Items listed in a dataset
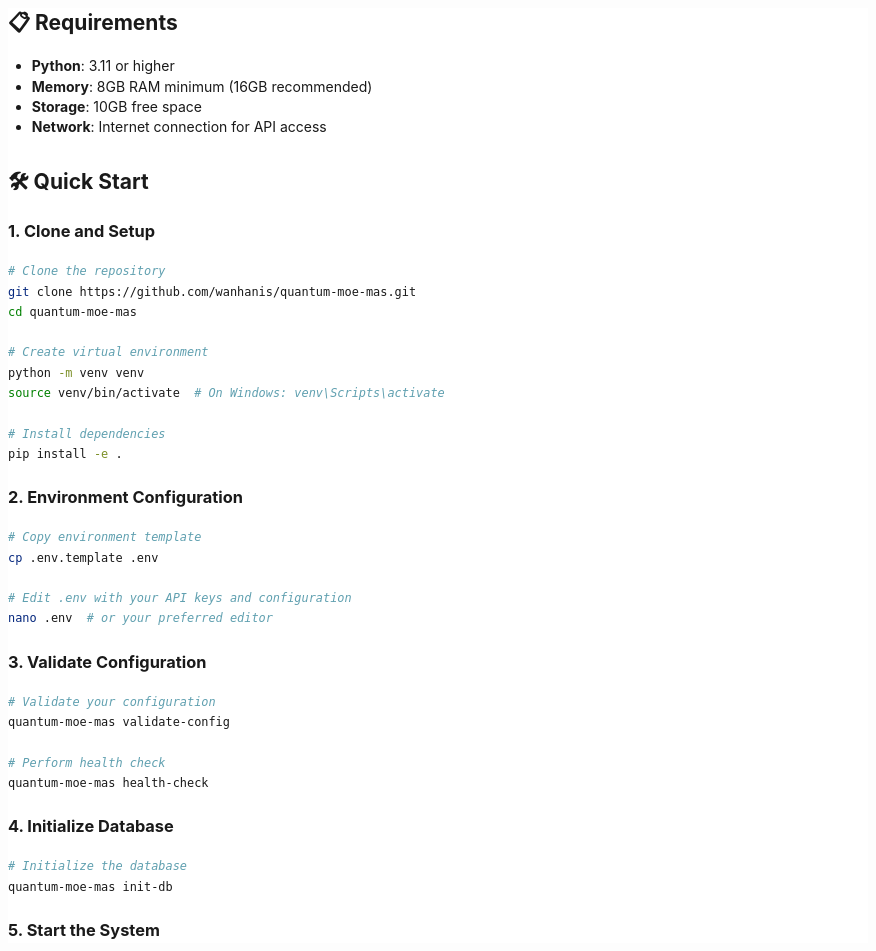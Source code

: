 ## 📋 Requirements

- **Python**: 3.11 or higher
- **Memory**: 8GB RAM minimum (16GB recommended)
- **Storage**: 10GB free space
- **Network**: Internet connection for API access

## 🛠️ Quick Start

### 1. Clone and Setup

```bash
# Clone the repository
git clone https://github.com/wanhanis/quantum-moe-mas.git
cd quantum-moe-mas

# Create virtual environment
python -m venv venv
source venv/bin/activate  # On Windows: venv\Scripts\activate

# Install dependencies
pip install -e .
```

### 2. Environment Configuration

```bash
# Copy environment template
cp .env.template .env

# Edit .env with your API keys and configuration
nano .env  # or your preferred editor
```

### 3. Validate Configuration

```bash
# Validate your configuration
quantum-moe-mas validate-config

# Perform health check
quantum-moe-mas health-check
```

### 4. Initialize Database

```bash
# Initialize the database
quantum-moe-mas init-db
```

### 5. Start the System
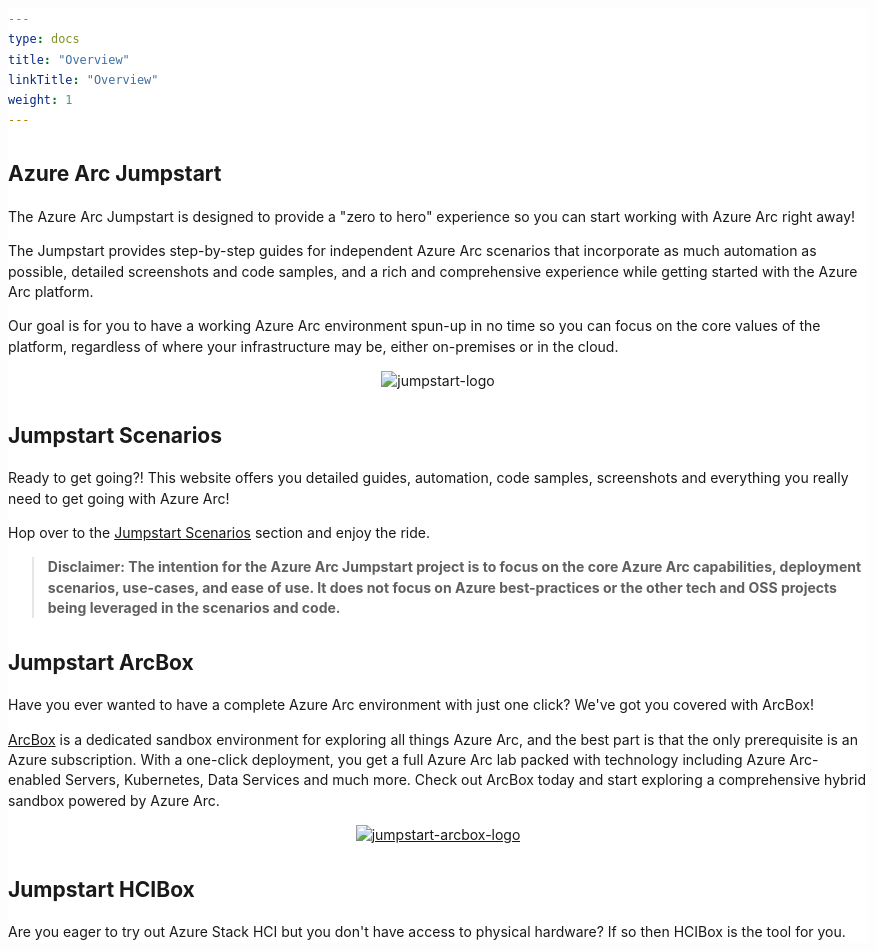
```yaml
---
type: docs
title: "Overview"
linkTitle: "Overview"
weight: 1
---
```


## Azure Arc Jumpstart

The Azure Arc Jumpstart is designed to provide a "zero to hero" experience so you can start working with Azure Arc right away!

The Jumpstart provides step-by-step guides for independent Azure Arc scenarios that incorporate as much automation as possible, detailed screenshots and code samples, and a rich and comprehensive experience while getting started with the Azure Arc platform.

Our goal is for you to have a working Azure Arc environment spun-up in no time so you can focus on the core values of the platform, regardless of where your infrastructure may be, either on-premises or in the cloud.

<p align="center"><img src="/img/jumpstart_logo.png" alt="jumpstart-logo" width="250"></p>

## Jumpstart Scenarios

Ready to get going?! This website offers you detailed guides, automation, code samples, screenshots and everything you really need to get going with Azure Arc!

Hop over to the [Jumpstart Scenarios](https://azurearcjumpstart.io/azure_arc_jumpstart/) section and enjoy the ride.

> **Disclaimer: The intention for the Azure Arc Jumpstart project is to focus on the core Azure Arc capabilities, deployment scenarios, use-cases, and ease of use. It does not focus on Azure best-practices or the other tech and OSS projects being leveraged in the scenarios and code.**

## Jumpstart ArcBox

Have you ever wanted to have a complete Azure Arc environment with just one click? We've got you covered with ArcBox!

[ArcBox](https://azurearcjumpstart.io/azure_jumpstart_arcbox/) is a dedicated sandbox environment for exploring all things Azure Arc, and the best part is that the only prerequisite is an Azure subscription. With a one-click deployment, you get a full Azure Arc lab packed with technology including Azure Arc-enabled Servers, Kubernetes, Data Services and much more. Check out ArcBox today and start exploring a comprehensive hybrid sandbox powered by Azure Arc.

<p align="center"><a href="https://azurearcjumpstart.io/azure_jumpstart_arcbox/" target="_blank"><img src="/img/arcbox_logo.png" alt="jumpstart-arcbox-logo" width="250"></a></p>

## Jumpstart HCIBox

Are you eager to try out Azure Stack HCI but you don't have access to physical hardware? If so then HCIBox is the tool for you.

**Task prompt**.
Wherever the word "your" appears in the data, return the whole line.

**Exercise response**.
# Edit .env with your API keys and configuration
nano .env  # or your preferred editor
# Validate your configuration
Our goal is for you to have a working Azure Arc environment spun-up in no time so you can focus on the core values of the platform, regardless of where your infrastructure may be, either on-premises or in the cloud.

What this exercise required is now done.